Which happens first?
Carlos Alberto Reis Ribeiro
cribeiro at mail.inet.com.br
Sat Apr 7 21:42:24 EDT 2001
At 19:41 06/04/01 +0500, you wrote:
>I know that this may be a dumb questio, yet I am new to programming and I
>am courious in a mathmatical expression such as ( 16 * ( 15j + ( 4.2 -
>3.9 ) + 20 ) / -2 ) % 5 which happens first is the () or is it the
>conversion to the complex number?? I would think it would be the ()

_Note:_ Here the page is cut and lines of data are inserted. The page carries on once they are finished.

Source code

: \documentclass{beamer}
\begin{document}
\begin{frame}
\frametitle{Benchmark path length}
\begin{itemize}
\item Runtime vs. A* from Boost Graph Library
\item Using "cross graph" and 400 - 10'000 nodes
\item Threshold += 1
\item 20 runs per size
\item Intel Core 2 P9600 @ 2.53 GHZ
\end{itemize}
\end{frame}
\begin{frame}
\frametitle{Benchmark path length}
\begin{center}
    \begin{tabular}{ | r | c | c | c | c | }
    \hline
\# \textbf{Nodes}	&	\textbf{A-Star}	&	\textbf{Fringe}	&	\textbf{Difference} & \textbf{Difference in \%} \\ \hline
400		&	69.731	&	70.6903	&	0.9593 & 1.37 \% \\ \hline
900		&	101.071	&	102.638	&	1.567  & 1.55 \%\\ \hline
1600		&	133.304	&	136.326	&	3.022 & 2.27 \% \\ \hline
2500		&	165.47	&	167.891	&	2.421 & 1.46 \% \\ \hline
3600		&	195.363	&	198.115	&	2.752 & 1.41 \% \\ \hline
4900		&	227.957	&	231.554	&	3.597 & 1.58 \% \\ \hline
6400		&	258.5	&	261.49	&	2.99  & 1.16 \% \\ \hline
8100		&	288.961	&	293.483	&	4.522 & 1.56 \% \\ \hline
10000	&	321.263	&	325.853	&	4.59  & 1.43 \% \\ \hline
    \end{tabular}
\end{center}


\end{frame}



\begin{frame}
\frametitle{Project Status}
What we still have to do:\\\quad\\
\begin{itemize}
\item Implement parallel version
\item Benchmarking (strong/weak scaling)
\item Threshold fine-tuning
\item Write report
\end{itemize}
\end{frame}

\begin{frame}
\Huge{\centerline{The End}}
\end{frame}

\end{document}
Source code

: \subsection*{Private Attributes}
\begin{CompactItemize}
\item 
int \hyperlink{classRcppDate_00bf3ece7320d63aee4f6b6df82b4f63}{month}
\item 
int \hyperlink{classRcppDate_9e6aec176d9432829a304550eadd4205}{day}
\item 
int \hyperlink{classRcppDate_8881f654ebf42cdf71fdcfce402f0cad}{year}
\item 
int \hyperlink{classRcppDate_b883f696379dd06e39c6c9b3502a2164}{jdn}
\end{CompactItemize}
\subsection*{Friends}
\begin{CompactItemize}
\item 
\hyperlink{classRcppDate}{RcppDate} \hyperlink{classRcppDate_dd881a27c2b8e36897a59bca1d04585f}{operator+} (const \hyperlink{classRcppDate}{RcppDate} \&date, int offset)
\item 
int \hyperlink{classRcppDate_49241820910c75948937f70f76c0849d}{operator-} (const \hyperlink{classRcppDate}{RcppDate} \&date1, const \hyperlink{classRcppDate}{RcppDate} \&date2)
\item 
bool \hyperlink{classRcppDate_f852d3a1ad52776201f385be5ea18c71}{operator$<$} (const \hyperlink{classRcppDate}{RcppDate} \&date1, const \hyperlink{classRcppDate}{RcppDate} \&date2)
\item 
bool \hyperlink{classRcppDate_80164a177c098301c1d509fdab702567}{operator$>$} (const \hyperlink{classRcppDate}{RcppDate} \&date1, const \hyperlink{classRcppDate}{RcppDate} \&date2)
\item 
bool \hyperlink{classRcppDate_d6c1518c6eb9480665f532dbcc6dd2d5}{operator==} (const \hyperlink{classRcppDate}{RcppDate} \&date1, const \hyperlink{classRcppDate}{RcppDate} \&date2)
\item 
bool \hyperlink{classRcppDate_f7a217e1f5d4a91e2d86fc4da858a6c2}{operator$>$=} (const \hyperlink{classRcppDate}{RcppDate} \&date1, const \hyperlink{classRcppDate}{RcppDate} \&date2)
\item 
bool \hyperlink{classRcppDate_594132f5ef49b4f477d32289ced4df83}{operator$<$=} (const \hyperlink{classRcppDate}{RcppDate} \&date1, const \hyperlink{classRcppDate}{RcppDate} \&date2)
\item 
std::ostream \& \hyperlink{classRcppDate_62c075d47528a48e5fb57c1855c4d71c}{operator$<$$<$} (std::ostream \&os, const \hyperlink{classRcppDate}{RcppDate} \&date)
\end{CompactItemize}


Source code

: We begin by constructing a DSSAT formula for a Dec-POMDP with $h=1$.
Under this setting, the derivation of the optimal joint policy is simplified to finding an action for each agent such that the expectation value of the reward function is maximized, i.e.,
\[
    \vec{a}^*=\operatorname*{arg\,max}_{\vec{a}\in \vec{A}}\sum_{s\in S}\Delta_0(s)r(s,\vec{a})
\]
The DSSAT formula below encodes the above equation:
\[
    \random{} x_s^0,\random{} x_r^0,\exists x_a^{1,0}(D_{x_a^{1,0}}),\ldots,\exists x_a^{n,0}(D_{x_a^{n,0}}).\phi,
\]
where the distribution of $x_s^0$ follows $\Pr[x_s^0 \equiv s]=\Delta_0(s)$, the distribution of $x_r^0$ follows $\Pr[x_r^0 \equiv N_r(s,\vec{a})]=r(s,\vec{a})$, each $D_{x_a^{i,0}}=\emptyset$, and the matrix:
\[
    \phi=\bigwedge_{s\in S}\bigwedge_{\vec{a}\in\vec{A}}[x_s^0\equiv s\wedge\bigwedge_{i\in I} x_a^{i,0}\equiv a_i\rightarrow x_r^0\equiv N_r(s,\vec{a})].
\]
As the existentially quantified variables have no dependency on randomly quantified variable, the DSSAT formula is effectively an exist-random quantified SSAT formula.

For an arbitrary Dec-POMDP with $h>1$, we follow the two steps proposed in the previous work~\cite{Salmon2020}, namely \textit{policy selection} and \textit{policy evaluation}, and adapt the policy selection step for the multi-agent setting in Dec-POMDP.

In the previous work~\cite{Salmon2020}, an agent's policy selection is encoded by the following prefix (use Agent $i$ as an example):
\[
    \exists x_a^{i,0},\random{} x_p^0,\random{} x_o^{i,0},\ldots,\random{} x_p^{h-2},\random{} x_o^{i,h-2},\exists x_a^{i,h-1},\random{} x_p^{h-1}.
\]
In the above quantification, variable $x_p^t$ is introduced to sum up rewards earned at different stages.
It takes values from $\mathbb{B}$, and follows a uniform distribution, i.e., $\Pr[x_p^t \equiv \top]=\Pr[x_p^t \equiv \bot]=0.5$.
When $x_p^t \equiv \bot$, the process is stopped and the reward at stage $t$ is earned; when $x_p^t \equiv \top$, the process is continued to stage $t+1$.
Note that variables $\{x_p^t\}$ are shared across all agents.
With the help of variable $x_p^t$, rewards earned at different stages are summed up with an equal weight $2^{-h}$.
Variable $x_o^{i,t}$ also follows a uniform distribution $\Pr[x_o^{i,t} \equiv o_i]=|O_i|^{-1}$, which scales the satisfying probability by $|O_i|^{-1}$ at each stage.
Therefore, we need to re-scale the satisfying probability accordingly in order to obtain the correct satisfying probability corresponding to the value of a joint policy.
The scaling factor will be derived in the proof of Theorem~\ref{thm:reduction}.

<WARNING> I you are *really* new to programming, the following advice may
look like overkill. But it does answer your question, while at the same
time raising others...</WARNING>
Having learned recently about the dis module (thanks to Robin :-) I set out
to find how this expression was compiled. I am using Python 2.0, and I
believe that a lot of optimizations are being included by the Python gurus.
Anyway, what I discovered worried me little bit. This is the code for the
expression above:
>>> p = compile('( 16 * ( 15j + ( 4.2 - 3.9 ) + 20 ) / -2 ) % 5',
'<string>', 'single')
>>> dis.disassemble(p)
0 SET_LINENO 0
3 SET_LINENO 1
6 LOAD_CONST 0 (16)
9 LOAD_CONST 1 (15j)
12 LOAD_CONST 2 (4.2000000000000002)
15 LOAD_CONST 3 (3.8999999999999999)
18 BINARY_SUBTRACT
19 BINARY_ADD
20 LOAD_CONST 4 (20)
23 BINARY_ADD
24 BINARY_MULTIPLY
25 LOAD_CONST 5 (2)
28 UNARY_NEGATIVE
29 BINARY_DIVIDE
30 LOAD_CONST 6 (5)
33 BINARY_MODULO
34 PRINT_EXPR
35 LOAD_CONST 7 (None)
38 RETURN_VALUE
1) At [15], we have the widely known floating point representation problem.
3.9 is not exactly repreentable in binary floating point notation, so the
3.899... (we all know, it's not a Python problem. Just to shown that it
happens).
2) The complex constant is recognized by the compiler. There is no
intermediate step - no call to make a number "complex". This is good.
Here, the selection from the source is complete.